The lines to copy are those in the listing below that contain the word "infty".
──────── Dataset extract
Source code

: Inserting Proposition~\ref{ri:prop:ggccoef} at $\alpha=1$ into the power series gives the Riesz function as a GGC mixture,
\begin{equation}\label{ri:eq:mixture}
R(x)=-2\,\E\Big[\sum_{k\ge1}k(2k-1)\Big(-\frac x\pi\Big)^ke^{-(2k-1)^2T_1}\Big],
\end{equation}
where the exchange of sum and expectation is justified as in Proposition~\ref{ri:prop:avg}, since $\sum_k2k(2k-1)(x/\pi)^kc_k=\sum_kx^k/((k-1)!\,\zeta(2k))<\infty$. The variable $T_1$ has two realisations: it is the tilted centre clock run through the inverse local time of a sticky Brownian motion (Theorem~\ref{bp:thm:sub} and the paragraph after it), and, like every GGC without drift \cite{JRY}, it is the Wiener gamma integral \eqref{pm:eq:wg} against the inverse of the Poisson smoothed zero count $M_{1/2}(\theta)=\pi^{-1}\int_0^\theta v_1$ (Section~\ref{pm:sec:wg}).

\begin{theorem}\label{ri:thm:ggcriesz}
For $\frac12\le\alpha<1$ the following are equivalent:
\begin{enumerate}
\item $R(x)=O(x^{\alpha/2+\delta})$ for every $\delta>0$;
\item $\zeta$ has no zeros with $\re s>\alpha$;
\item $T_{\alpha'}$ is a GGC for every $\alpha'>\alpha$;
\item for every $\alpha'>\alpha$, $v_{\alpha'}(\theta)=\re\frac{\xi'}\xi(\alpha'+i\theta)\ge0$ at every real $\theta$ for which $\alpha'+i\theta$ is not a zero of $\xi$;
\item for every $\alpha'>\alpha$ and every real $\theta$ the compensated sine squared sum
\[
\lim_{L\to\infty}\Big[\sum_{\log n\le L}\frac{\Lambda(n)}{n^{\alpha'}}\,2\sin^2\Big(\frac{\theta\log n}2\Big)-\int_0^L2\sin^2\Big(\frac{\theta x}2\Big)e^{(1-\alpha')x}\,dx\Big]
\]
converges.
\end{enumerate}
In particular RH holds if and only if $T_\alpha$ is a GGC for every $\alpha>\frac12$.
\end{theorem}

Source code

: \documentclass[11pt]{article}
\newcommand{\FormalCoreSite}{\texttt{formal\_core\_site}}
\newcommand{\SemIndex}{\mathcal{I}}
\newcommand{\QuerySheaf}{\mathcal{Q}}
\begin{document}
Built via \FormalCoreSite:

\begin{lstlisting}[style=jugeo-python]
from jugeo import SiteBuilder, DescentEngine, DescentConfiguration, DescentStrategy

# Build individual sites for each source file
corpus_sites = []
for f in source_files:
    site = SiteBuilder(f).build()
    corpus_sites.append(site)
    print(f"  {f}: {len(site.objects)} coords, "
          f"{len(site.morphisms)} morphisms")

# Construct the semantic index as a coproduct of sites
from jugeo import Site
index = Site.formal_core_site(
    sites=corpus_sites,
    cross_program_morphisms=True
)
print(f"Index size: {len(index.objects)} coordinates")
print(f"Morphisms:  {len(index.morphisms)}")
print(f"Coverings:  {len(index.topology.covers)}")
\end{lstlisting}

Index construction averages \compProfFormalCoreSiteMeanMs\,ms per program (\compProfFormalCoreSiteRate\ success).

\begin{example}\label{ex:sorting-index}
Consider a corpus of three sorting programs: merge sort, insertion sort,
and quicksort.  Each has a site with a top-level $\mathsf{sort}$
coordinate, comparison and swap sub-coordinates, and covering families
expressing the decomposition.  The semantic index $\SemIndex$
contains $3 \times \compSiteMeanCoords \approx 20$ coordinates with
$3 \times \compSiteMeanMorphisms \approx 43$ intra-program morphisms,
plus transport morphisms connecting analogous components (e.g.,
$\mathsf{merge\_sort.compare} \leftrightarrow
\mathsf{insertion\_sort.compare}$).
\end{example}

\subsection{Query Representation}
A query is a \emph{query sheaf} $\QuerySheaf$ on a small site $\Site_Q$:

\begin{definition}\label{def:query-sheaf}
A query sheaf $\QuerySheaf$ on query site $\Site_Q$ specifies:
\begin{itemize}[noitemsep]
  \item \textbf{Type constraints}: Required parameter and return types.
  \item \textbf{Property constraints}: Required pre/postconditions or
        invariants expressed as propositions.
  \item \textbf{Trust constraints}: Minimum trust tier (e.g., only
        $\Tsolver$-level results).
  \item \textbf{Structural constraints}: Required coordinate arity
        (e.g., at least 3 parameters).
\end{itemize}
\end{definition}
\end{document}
────────────────
[Solution to the exercise]
where the exchange of sum and expectation is justified as in Proposition~\ref{ri:prop:avg}, since $\sum_k2k(2k-1)(x/\pi)^kc_k=\sum_kx^k/((k-1)!\,\zeta(2k))<\infty$. The variable $T_1$ has two realisations: it is the tilted centre clock run through the inverse local time of a sticky Brownian motion (Theorem~\ref{bp:thm:sub} and the paragraph after it), and, like every GGC without drift \cite{JRY}, it is the Wiener gamma integral \eqref{pm:eq:wg} against the inverse of the Poisson smoothed zero count $M_{1/2}(\theta)=\pi^{-1}\int_0^\theta v_1$ (Section~\ref{pm:sec:wg}).
\lim_{L\to\infty}\Big[\sum_{\log n\le L}\frac{\Lambda(n)}{n^{\alpha'}}\,2\sin^2\Big(\frac{\theta\log n}2\Big)-\int_0^L2\sin^2\Big(\frac{\theta x}2\Big)e^{(1-\alpha')x}\,dx\Big]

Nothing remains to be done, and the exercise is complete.